───── Information given ─────

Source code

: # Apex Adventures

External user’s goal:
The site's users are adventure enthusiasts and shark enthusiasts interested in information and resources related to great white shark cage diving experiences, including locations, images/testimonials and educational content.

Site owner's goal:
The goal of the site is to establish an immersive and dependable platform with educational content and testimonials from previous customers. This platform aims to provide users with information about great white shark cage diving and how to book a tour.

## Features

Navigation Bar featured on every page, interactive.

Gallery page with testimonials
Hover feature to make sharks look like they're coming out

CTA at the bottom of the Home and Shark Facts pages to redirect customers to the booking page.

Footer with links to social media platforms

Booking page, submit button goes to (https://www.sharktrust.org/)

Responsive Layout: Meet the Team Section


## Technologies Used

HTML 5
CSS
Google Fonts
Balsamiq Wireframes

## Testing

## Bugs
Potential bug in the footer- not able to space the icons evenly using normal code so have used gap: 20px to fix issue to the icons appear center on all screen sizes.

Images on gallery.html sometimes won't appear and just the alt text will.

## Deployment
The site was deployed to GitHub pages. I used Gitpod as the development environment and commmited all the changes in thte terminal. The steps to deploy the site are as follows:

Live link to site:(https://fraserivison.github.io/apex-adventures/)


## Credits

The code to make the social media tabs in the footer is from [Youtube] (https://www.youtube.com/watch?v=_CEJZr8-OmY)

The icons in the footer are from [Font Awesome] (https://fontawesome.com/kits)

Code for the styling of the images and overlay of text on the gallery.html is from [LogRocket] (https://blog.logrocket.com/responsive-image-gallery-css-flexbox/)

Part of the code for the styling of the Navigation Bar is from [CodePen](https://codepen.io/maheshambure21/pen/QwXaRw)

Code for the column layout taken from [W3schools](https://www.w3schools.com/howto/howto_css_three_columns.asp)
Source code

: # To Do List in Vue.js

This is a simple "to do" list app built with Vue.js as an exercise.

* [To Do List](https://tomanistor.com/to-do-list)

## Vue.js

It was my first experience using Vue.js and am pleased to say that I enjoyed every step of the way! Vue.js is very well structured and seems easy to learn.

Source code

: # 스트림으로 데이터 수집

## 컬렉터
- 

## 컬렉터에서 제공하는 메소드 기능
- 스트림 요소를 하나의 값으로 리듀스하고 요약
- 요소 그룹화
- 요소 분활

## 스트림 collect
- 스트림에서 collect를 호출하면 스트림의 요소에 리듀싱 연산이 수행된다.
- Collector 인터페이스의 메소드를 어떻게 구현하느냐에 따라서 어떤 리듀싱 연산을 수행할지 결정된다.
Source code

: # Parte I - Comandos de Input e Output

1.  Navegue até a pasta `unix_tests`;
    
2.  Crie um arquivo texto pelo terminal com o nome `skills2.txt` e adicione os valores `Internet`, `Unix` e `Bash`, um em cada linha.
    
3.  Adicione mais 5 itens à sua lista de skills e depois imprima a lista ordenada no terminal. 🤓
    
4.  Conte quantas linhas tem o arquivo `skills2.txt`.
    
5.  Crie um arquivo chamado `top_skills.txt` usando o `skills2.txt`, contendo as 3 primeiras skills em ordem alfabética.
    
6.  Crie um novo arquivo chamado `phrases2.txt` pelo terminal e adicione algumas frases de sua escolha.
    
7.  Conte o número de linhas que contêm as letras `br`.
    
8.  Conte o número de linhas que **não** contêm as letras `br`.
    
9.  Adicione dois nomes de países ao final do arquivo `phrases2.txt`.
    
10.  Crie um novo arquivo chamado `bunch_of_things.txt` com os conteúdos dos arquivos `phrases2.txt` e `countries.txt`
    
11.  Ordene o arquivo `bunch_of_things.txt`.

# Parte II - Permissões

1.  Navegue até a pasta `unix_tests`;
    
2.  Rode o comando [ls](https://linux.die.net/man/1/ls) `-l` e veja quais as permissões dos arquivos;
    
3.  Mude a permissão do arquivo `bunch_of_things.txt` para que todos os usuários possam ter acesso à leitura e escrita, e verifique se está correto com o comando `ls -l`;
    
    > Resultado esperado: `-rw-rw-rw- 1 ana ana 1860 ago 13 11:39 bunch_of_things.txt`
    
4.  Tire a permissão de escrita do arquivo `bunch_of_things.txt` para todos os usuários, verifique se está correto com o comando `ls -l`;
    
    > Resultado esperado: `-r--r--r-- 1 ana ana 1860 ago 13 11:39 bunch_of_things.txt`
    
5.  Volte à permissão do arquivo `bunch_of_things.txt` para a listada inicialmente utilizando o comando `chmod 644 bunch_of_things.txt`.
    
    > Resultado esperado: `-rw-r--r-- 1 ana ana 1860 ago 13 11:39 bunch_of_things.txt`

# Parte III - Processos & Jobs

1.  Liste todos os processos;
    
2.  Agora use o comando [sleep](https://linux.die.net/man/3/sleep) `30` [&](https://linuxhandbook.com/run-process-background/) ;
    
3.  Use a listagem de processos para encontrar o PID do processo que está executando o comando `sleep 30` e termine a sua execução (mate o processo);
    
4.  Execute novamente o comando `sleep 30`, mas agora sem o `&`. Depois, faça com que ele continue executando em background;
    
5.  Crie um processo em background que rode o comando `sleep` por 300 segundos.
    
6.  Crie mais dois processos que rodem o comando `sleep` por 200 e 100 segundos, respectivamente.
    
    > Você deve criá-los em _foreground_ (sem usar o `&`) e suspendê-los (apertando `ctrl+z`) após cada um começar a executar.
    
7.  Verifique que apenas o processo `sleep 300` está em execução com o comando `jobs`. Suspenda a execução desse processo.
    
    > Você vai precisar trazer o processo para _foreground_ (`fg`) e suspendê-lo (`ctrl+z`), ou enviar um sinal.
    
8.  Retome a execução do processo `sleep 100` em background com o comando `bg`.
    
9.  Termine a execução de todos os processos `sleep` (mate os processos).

─────
───── Information given ─────

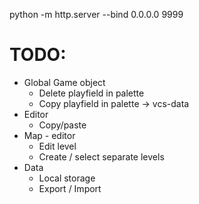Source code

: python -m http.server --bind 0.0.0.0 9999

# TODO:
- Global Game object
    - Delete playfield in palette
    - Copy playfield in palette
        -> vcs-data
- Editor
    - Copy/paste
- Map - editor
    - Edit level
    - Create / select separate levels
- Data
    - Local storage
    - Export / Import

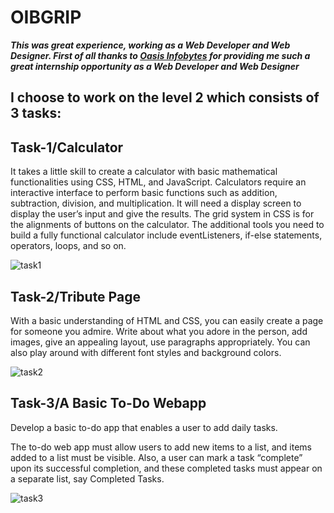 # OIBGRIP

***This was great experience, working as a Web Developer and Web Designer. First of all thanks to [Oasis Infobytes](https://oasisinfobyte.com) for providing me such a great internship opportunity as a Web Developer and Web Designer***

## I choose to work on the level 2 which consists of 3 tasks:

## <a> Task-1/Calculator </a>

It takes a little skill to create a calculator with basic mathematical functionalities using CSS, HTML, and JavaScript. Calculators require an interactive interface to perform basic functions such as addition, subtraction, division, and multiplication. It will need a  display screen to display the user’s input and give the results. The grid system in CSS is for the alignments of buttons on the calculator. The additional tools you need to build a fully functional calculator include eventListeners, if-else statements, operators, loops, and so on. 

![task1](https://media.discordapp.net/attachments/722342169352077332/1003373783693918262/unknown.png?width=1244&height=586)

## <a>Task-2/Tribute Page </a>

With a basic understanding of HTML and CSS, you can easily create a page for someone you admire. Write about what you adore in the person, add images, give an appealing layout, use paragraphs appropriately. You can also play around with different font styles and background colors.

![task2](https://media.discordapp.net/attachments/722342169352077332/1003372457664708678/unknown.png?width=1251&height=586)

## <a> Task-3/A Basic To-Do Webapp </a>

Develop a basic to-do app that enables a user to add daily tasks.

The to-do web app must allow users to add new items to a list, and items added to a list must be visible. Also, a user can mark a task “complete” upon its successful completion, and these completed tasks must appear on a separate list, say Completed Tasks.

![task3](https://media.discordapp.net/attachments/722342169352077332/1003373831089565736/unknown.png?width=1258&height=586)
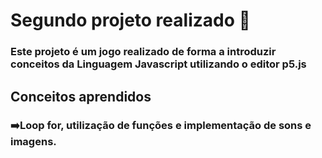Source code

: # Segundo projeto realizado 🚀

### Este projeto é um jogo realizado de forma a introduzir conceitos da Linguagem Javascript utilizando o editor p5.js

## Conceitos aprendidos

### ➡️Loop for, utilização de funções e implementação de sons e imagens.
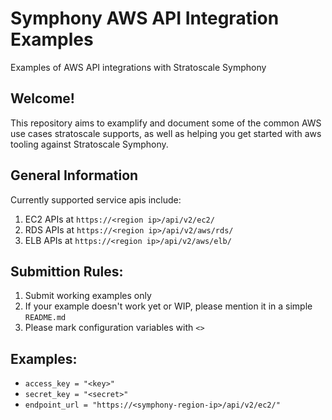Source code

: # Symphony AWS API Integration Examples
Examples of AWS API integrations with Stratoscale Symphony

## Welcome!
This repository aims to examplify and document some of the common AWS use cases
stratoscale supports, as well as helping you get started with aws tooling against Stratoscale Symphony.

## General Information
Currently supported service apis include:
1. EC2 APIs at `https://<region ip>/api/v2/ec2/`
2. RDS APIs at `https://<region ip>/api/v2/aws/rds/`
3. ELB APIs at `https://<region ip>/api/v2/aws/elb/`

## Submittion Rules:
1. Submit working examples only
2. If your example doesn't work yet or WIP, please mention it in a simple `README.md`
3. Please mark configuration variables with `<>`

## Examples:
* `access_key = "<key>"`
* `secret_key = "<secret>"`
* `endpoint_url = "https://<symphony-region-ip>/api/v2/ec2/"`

─────

### [Directions]
Above is a listing; print exactly its lines from the one with "100 segundos, respectivamente." through the one with "(mate os processos).", and no other lines.

### [Task solution]
6.  Crie mais dois processos que rodem o comando `sleep` por 200 e 100 segundos, respectivamente.
    
    > Você deve criá-los em _foreground_ (sem usar o `&`) e suspendê-los (apertando `ctrl+z`) após cada um começar a executar.
    
7.  Verifique que apenas o processo `sleep 300` está em execução com o comando `jobs`. Suspenda a execução desse processo.
    
    > Você vai precisar trazer o processo para _foreground_ (`fg`) e suspendê-lo (`ctrl+z`), ou enviar um sinal.
    
8.  Retome a execução do processo `sleep 100` em background com o comando `bg`.
    
9.  Termine a execução de todos os processos `sleep` (mate os processos).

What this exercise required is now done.